Problem details: Please return every line in the following data that includes the string "Mend".

Saved entries:

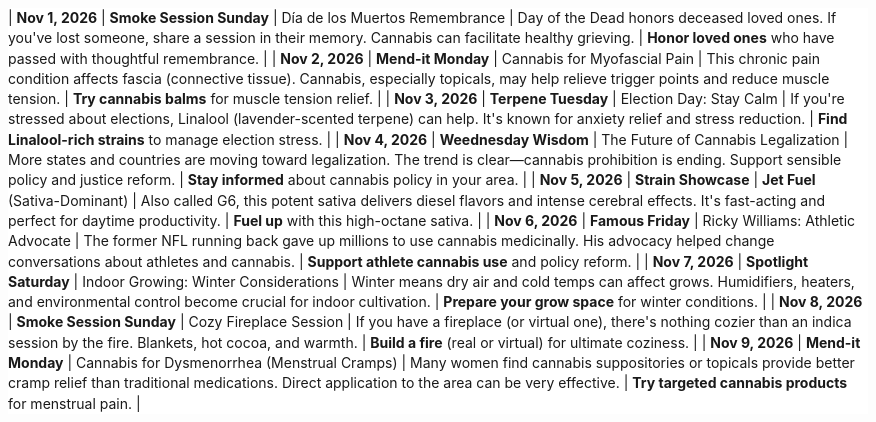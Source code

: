 | **Nov 1, 2026** | **Smoke Session Sunday** | Día de los Muertos Remembrance | Day of the Dead honors deceased loved ones. If you've lost someone, share a session in their memory. Cannabis can facilitate healthy grieving. | **Honor loved ones** who have passed with thoughtful remembrance. |
| **Nov 2, 2026** | **Mend-it Monday** | Cannabis for Myofascial Pain | This chronic pain condition affects fascia (connective tissue). Cannabis, especially topicals, may help relieve trigger points and reduce muscle tension. | **Try cannabis balms** for muscle tension relief. |
| **Nov 3, 2026** | **Terpene Tuesday** | Election Day: Stay Calm | If you're stressed about elections, Linalool (lavender-scented terpene) can help. It's known for anxiety relief and stress reduction. | **Find Linalool-rich strains** to manage election stress. |
| **Nov 4, 2026** | **Weednesday Wisdom** | The Future of Cannabis Legalization | More states and countries are moving toward legalization. The trend is clear—cannabis prohibition is ending. Support sensible policy and justice reform. | **Stay informed** about cannabis policy in your area. |
| **Nov 5, 2026** | **Strain Showcase** | **Jet Fuel** (Sativa-Dominant) | Also called G6, this potent sativa delivers diesel flavors and intense cerebral effects. It's fast-acting and perfect for daytime productivity. | **Fuel up** with this high-octane sativa. |
| **Nov 6, 2026** | **Famous Friday** | Ricky Williams: Athletic Advocate | The former NFL running back gave up millions to use cannabis medicinally. His advocacy helped change conversations about athletes and cannabis. | **Support athlete cannabis use** and policy reform. |
| **Nov 7, 2026** | **Spotlight Saturday** | Indoor Growing: Winter Considerations | Winter means dry air and cold temps can affect grows. Humidifiers, heaters, and environmental control become crucial for indoor cultivation. | **Prepare your grow space** for winter conditions. |
| **Nov 8, 2026** | **Smoke Session Sunday** | Cozy Fireplace Session | If you have a fireplace (or virtual one), there's nothing cozier than an indica session by the fire. Blankets, hot cocoa, and warmth. | **Build a fire** (real or virtual) for ultimate coziness. |
| **Nov 9, 2026** | **Mend-it Monday** | Cannabis for Dysmenorrhea (Menstrual Cramps) | Many women find cannabis suppositories or topicals provide better cramp relief than traditional medications. Direct application to the area can be very effective. | **Try targeted cannabis products** for menstrual pain. |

Response to this exercise:
| **Nov 2, 2026** | **Mend-it Monday** | Cannabis for Myofascial Pain | This chronic pain condition affects fascia (connective tissue). Cannabis, especially topicals, may help relieve trigger points and reduce muscle tension. | **Try cannabis balms** for muscle tension relief. |
| **Nov 9, 2026** | **Mend-it Monday** | Cannabis for Dysmenorrhea (Menstrual Cramps) | Many women find cannabis suppositories or topicals provide better cramp relief than traditional medications. Direct application to the area can be very effective. | **Try targeted cannabis products** for menstrual pain. |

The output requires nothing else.